The following utility function takes a workbook and a column/row range and returns a pandas DataFrame:
from openpyxl import load_workbook
from openpyxl.utils import get_column_interval
import re
def load_workbook_range(range_string, ws):
    col_start, col_end = re.findall("[A-Z]+", range_string)
    data_rows = []
    for row in ws[range_string]:
        data_rows.append([cell.value for cell in row])

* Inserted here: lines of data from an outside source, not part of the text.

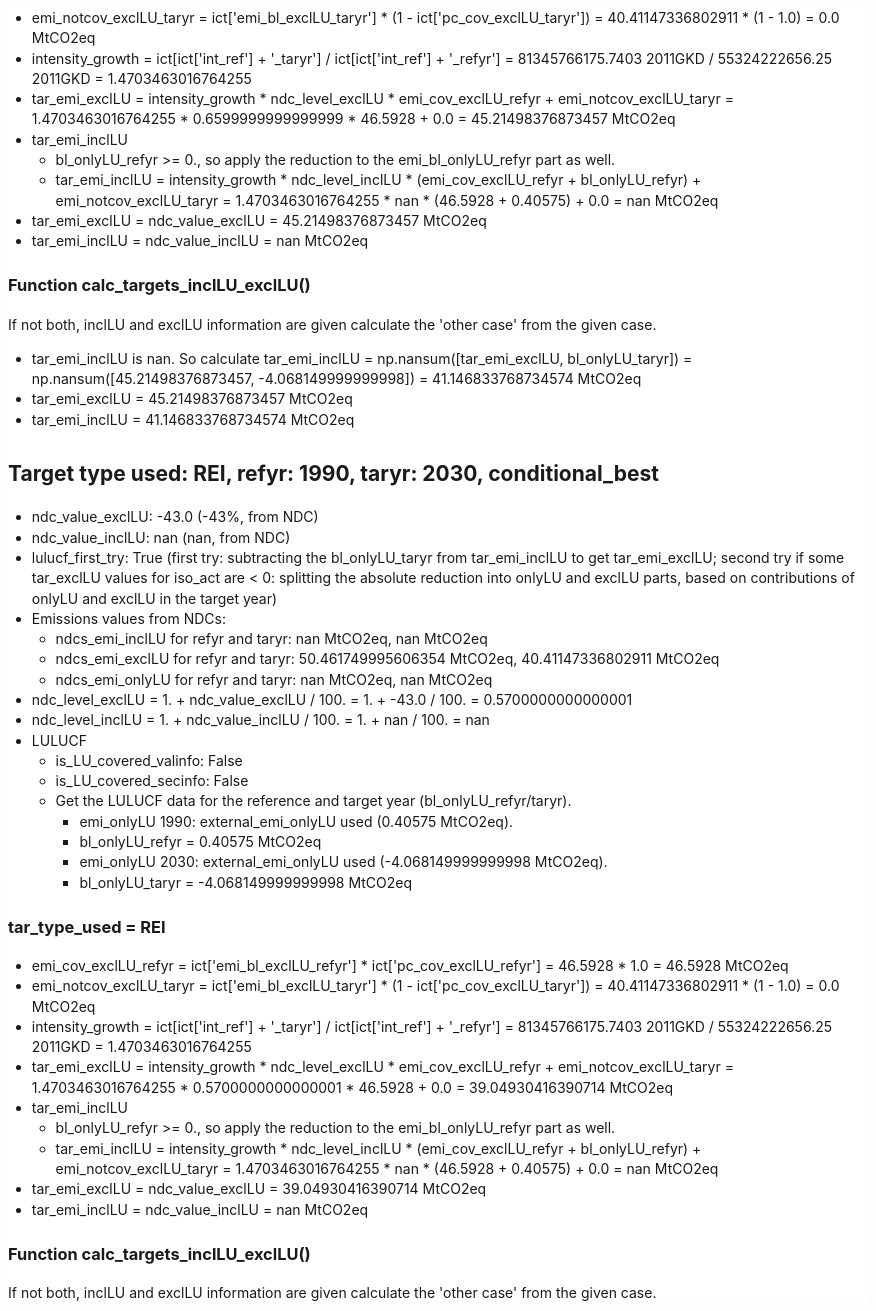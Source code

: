 - emi_notcov_exclLU_taryr = ict['emi_bl_exclLU_taryr'] * (1 - ict['pc_cov_exclLU_taryr']) = 40.41147336802911 * (1 - 1.0) = 0.0 MtCO2eq
- intensity_growth = ict[ict['int_ref'] + '\_taryr'] / ict[ict['int_ref'] + '\_refyr'] = 81345766175.7403 2011GKD / 55324222656.25 2011GKD = 1.4703463016764255
- tar_emi_exclLU = intensity_growth * ndc_level_exclLU * emi_cov_exclLU_refyr + emi_notcov_exclLU_taryr = 1.4703463016764255 * 0.6599999999999999 * 46.5928 + 0.0 = 45.21498376873457 MtCO2eq
- tar_emi_inclLU
  - bl_onlyLU_refyr >= 0., so apply the reduction to the emi_bl_onlyLU_refyr part as well.
  - tar_emi_inclLU = intensity_growth * ndc_level_inclLU * (emi_cov_exclLU_refyr + bl_onlyLU_refyr) + emi_notcov_exclLU_taryr = 1.4703463016764255 * nan * (46.5928 + 0.40575) + 0.0 = nan MtCO2eq
- tar_emi_exclLU = ndc_value_exclLU = 45.21498376873457 MtCO2eq
- tar_emi_inclLU = ndc_value_inclLU = nan MtCO2eq
### Function calc_targets_inclLU_exclLU()
If not both, inclLU and exclLU information are given calculate the 'other case' from the given case.
- tar_emi_inclLU is nan. So calculate tar_emi_inclLU = np.nansum([tar_emi_exclLU, bl_onlyLU_taryr]) = np.nansum([45.21498376873457, -4.068149999999998]) = 41.146833768734574 MtCO2eq
- tar_emi_exclLU = 45.21498376873457 MtCO2eq
- tar_emi_inclLU = 41.146833768734574 MtCO2eq



## Target type used: REI, refyr: 1990, taryr: 2030, conditional_best
- ndc_value_exclLU: -43.0 (-43%, from NDC)
- ndc_value_inclLU: nan (nan, from NDC)
- lulucf_first_try: True
(first try: subtracting the bl_onlyLU_taryr from tar_emi_inclLU to get tar_emi_exclLU;
second try if some tar_exclLU values for iso_act are < 0: splitting the absolute reduction into onlyLU and exclLU parts, based on contributions of onlyLU and exclLU in the target year)
- Emissions values from NDCs:
  - ndcs_emi_inclLU for refyr and taryr: nan MtCO2eq, nan MtCO2eq
  - ndcs_emi_exclLU for refyr and taryr: 50.461749995606354 MtCO2eq, 40.41147336802911 MtCO2eq
  - ndcs_emi_onlyLU for refyr and taryr: nan MtCO2eq, nan MtCO2eq
- ndc_level_exclLU = 1. + ndc_value_exclLU / 100. = 1. + -43.0 / 100. = 0.5700000000000001
- ndc_level_inclLU = 1. + ndc_value_inclLU / 100. = 1. + nan / 100. = nan
- LULUCF
  - is_LU_covered_valinfo: False
  - is_LU_covered_secinfo: False
  - Get the LULUCF data for the reference and target year (bl_onlyLU_refyr/taryr).
    - emi_onlyLU 1990: external_emi_onlyLU used (0.40575 MtCO2eq).
    - bl_onlyLU_refyr = 0.40575 MtCO2eq
    - emi_onlyLU 2030: external_emi_onlyLU used (-4.068149999999998 MtCO2eq).
    - bl_onlyLU_taryr = -4.068149999999998 MtCO2eq
### tar_type_used = REI
- emi_cov_exclLU_refyr = ict['emi_bl_exclLU_refyr'] * ict['pc_cov_exclLU_refyr'] = 46.5928 * 1.0 = 46.5928 MtCO2eq
- emi_notcov_exclLU_taryr = ict['emi_bl_exclLU_taryr'] * (1 - ict['pc_cov_exclLU_taryr']) = 40.41147336802911 * (1 - 1.0) = 0.0 MtCO2eq
- intensity_growth = ict[ict['int_ref'] + '\_taryr'] / ict[ict['int_ref'] + '\_refyr'] = 81345766175.7403 2011GKD / 55324222656.25 2011GKD = 1.4703463016764255
- tar_emi_exclLU = intensity_growth * ndc_level_exclLU * emi_cov_exclLU_refyr + emi_notcov_exclLU_taryr = 1.4703463016764255 * 0.5700000000000001 * 46.5928 + 0.0 = 39.04930416390714 MtCO2eq
- tar_emi_inclLU
  - bl_onlyLU_refyr >= 0., so apply the reduction to the emi_bl_onlyLU_refyr part as well.
  - tar_emi_inclLU = intensity_growth * ndc_level_inclLU * (emi_cov_exclLU_refyr + bl_onlyLU_refyr) + emi_notcov_exclLU_taryr = 1.4703463016764255 * nan * (46.5928 + 0.40575) + 0.0 = nan MtCO2eq
- tar_emi_exclLU = ndc_value_exclLU = 39.04930416390714 MtCO2eq
- tar_emi_inclLU = ndc_value_inclLU = nan MtCO2eq
### Function calc_targets_inclLU_exclLU()
If not both, inclLU and exclLU information are given calculate the 'other case' from the given case.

    return pd.DataFrame(data_rows, columns=get_column_interval(col_start, col_end))
Usage:
wb = load_workbook(filename='excel-sheet.xlsx', 
                   read_only=True)
ws = wb.active
load_workbook_range('B1:C2', ws)
Output:
B C 0 5 6 1 8 9
Pandas only Solution
Given the following data in an excel sheet:
A B C 0 1 2 3 1 4 5 6 2 7 8 9 3 10 11 12
You can load it with the following command:
pd.read_excel('excel-sheet.xlsx')
If you were to limit the data being read, the pandas.read_excel method offers a number of options. Use the parse_cols, skiprows and skip_footer to select the specific subset that you want to load:
pd.read_excel(
    'excel-sheet.xlsx',    # name of excel sheet
    names=['B','C'],       # new column header
    skiprows=range(0,1),   # list of rows you want to omit at the beginning
    skip_footer=1,         # number of rows you want to skip at the end
    parse_cols='B:C'       # columns to parse (note the excel-like syntax)
)
Output:
B C 0 5 6 1 8 9
Some notes:
The API of the read_excel method is not meant to support more complex selections. In case you require a complex filter it is much easier (and cleaner) to load the whole data into a DataFrame and use the excellent slicing and indexing mechanisms provided by pandas.